I first became acquainted with the M-551 Sheridan AR/AAV (Armored Reconnaissance/Airborne Assault Vehicle) at Sheridan add-on training at Fort Knox, Kentucky, in early 1975. I understand that the Sheridan had been in service since 1968 and was originally supposed to replace the M-41 ‘Walker Bulldog’ light tank. Frankly, I’ve always felt that the M-41 is one of the best looking tanks that I have ever seen, but I don’t know anything about what it was like to operate. The M-41 did have a 76mm main gun as opposed to the Sheridan’s 152mm gun/missile launcher, had a gasoline-fueled engine as opposed to the Sheridan’s diesel and was about 7 tons heavier and a few feet taller than the Sheridan. On the other hand, the M-41’s gun was high velocity; the engine put out quite a bit of power and the hull was steel. The Sheridan’s hull was aluminum but its turret was steel.

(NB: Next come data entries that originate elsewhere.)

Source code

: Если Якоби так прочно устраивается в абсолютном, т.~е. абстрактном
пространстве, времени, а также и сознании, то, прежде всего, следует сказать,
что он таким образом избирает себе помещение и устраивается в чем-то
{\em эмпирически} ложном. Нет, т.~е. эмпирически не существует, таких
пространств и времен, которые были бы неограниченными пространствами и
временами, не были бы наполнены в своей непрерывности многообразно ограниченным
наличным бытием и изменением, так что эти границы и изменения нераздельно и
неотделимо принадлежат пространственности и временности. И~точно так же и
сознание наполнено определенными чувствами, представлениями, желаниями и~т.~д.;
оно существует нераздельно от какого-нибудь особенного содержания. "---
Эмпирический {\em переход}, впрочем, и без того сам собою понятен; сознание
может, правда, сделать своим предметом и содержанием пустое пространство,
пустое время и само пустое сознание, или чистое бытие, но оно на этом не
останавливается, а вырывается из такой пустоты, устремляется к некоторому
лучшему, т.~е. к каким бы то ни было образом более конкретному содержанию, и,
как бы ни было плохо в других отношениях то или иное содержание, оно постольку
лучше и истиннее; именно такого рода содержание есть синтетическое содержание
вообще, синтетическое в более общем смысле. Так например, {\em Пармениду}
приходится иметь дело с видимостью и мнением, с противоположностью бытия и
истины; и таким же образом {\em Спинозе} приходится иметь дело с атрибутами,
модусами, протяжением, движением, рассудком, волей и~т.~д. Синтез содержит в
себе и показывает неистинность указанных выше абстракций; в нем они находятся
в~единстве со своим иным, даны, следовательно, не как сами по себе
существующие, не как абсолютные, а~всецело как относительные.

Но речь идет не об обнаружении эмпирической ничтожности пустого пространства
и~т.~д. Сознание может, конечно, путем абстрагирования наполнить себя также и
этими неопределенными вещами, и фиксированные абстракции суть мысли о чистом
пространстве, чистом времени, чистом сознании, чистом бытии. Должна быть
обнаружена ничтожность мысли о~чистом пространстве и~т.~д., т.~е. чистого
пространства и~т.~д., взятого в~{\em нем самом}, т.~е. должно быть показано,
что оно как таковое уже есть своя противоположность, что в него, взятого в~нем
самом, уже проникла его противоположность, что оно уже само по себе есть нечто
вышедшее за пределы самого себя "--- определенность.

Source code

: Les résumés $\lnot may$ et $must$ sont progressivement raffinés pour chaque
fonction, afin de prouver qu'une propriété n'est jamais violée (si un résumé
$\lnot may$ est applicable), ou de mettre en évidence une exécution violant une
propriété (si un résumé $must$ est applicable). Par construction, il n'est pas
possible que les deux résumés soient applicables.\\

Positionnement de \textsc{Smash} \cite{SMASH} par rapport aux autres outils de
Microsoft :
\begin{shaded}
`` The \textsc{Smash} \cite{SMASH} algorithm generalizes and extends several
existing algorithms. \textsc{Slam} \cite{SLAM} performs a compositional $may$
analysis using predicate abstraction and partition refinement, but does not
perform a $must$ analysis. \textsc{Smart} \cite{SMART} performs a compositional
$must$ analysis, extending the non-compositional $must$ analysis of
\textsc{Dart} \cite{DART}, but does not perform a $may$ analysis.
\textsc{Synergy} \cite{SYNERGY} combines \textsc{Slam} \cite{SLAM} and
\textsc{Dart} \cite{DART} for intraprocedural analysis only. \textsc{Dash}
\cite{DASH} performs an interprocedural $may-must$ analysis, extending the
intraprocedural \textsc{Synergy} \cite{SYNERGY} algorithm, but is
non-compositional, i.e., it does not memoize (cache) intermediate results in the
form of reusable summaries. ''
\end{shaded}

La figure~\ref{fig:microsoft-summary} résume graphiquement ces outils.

The Sheridan was definitely a completely different animal from the M-60A1. It was obviously a lot smaller, lighter, faster, more complicated and also amphibious with limitations. Please keep in mind that this article is based on things that I am trying to remember from the mid 1970s. I didn’t have much to do with Sheridans after I was transferred from Fort Hood, Texas, in 1977. If you would like to look at some pictures of Sheridans I would suggest these websites:
The Sheridan’s suspension was pretty simple and easy to maintain. There were five pairs of road wheels on each side, and I think each set had a shock absorber. The idler wheel is at the front and drive sprocket at the rear. The suspension is of the ‘Christie’ type so there are no return rollers. The track blocks were manganese steel with two runner pads bonded into each. The blocks were connected by single pins, hexagonal in cross section and necked down and threaded on each end. The track was ‘live’ which means that the hexagonal sections of the track pins indexed into rubber (?) bushings bonded into the track pads, which had a hexagonal metal sleeve in the center to make contact with the pin. This system is supposed to provide increased track life over ‘dead track’ systems. The only possible drawback is the minimal amount of extra effort matching up the bushings in the two track blocks to get the connecting pin through.

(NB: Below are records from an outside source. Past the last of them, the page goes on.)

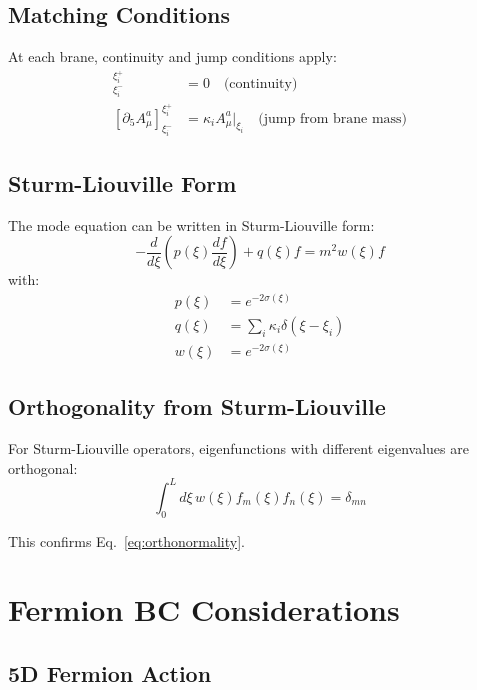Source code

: \documentclass[11pt,a4paper]{article}
\begin{document}
\subsection{Matching Conditions}

At each brane, continuity and jump conditions apply:
\begin{align}
  [A_\mu^a]_{\xi_i^-}^{\xi_i^+} &= 0 \quad \text{(continuity)}
  \label{eq:continuity} \\
  [\partial_5 A_\mu^a]_{\xi_i^-}^{\xi_i^+} &= \kappa_i A_\mu^a|_{\xi_i}
    \quad \text{(jump from brane mass)}
  \label{eq:jump-mass}
\end{align}

\subsection{Sturm-Liouville Form}

The mode equation can be written in Sturm-Liouville form:
\begin{equation}
  -\frac{d}{d\xi}\left( p(\xi) \frac{df}{d\xi} \right) + q(\xi) f = m^2 w(\xi) f
  \label{eq:sturm-liouville}
\end{equation}
with:
\begin{align}
  p(\xi) &= e^{-2\sigma(\xi)}
  \label{eq:sl-p} \\
  q(\xi) &= \sum_i \kappa_i \delta(\xi - \xi_i)
  \label{eq:sl-q} \\
  w(\xi) &= e^{-2\sigma(\xi)}
  \label{eq:sl-w}
\end{align}

\subsection{Orthogonality from Sturm-Liouville}

For Sturm-Liouville operators, eigenfunctions with different eigenvalues are orthogonal:
\begin{equation}
  \int_0^L d\xi \, w(\xi) f_m(\xi) f_n(\xi) = \delta_{mn}
  \label{eq:sl-orthogonality}
\end{equation}

This confirms Eq.~\eqref{eq:orthonormality}.

\section{Fermion BC Considerations}
\label{app:fermion}

\subsection{5D Fermion Action}
\end{document}

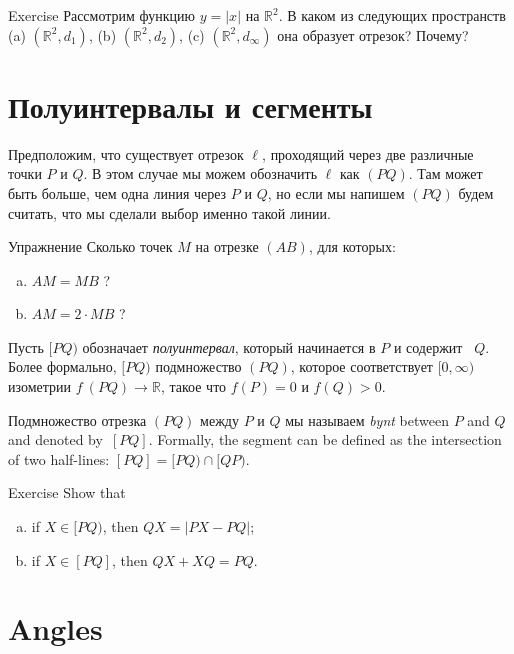 \begin{thm}{Exercise}\label{ex:y=|x|}
Рассмотрим функцию $y=|x|$ на $\mathbb{R}^2$.
В каком из следующих пространств 
(a) $(\mathbb{R}^2,d_1)$, 
(b) $(\mathbb{R}^2,d_2)$, 
(c) $(\mathbb{R}^2,d_\infty)$ 
она образует отрезок? 
Почему?
\end{thm}

\section*{Полуинтервалы и сегменты}

Предположим, что существует отрезок $\ell$, 
проходящий через две различные точки $P$ и $Q$.
В этом случае мы можем обозначить $\ell$ как $(PQ)$.
Там может быть больше, чем одна линия через $P$ и $Q$,
но если мы напишем \index{60@$(PQ)$, $[PQ)$, $[PQ]$}$(PQ)$ будем считать, что мы сделали выбор именно такой линии. 

\begin{thm}{Упражнение}\label{ex:2mid}
Сколько точек $M$ на отрезке $(A B)$, для которых:
\begin{enumerate}[(a)]
\item $AM= MB$ ?
\item $AM= 2\cdot MB$ ?
\end{enumerate}
\end{thm}

Пусть $[P Q)$ обозначает \emph{полуинтервал},
который начинается в $P$ и содержит ~$Q$. 
Более формально, $[P Q)$ подмножество $(P Q)$, которое соответствует $[0,\infty)$ изометрии $f\:(P Q)\to \mathbb{R}$, такое что $f(P)=0$ и $f(Q)>0$.

Подмножество отрезка $(P Q)$ между $P$ и $Q$ мы называем \emph{bynt} between $P$ and $Q$ and denoted by~$[P Q]$.
Formally, the segment can be defined as the intersection of two half-lines: $[P Q]=[P Q)\cap[Q P)$.

\begin{thm}{Exercise}\label{ex:trig==}
Show that 
\begin{enumerate}[(a)]
\item if $X\in [PQ)$, then 
$QX=|PX-PQ|$;
\item if $X\in [PQ]$, then 
$QX+XQ=PQ$.
\end{enumerate}

\end{thm}


\section*{Angles}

The sprocket had a single set of teeth in the center, which contacted a rectangular hole in the center of the track blocks. Because of this there were actually two center guides cast into each track block, one on each side of the hole. The purpose of the center guides is to try to keep the track centered under the road wheels in order to avoid ‘throwing’ the tracks or damaging the rubber tired road wheels if they happen to get up on top of the center guides. This might occur due to high speed maneuvering on rough terrain or because of a broken torsion bar.

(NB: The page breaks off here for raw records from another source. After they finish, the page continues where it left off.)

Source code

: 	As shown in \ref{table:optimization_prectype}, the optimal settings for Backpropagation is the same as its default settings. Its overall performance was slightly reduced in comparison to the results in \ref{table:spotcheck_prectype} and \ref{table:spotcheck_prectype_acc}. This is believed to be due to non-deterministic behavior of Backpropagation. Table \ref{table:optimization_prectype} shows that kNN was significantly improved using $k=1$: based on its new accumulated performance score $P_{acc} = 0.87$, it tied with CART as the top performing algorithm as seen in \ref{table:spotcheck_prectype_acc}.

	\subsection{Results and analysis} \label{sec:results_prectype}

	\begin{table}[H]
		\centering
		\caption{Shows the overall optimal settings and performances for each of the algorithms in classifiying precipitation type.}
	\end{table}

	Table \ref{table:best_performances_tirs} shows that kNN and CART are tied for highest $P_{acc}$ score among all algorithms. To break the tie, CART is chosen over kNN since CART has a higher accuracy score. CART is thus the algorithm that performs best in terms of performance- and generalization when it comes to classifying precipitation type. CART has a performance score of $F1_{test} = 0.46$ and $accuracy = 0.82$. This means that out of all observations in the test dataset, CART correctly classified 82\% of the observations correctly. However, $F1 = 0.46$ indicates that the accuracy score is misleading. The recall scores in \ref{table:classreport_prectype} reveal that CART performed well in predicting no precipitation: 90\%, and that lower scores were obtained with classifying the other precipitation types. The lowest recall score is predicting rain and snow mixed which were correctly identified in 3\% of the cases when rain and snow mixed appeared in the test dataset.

Suspension was by torsion bars, as mentioned, and shock absorbers. A broken torsion bar could be detected by trying to lift a road wheel set with a ‘tanker bar’, which is a steel bar about 5 feet long with a chisel point on one end. A bad shock absorber was harder to detect because the only way I was taught to do it was check the temperature of each shock absorber after some cross country travel. If one or more were noticeably cooler than the others, it/they might be bad. Road wheel hubs should also be checked for unusual heat at every stop in the field or on a road march. Remember to always do this with the back of your fingers. Some people have a tendency to close their hands when they feel heat or electric shocks on the insides of their fingers. This is obviously not a good thing to do.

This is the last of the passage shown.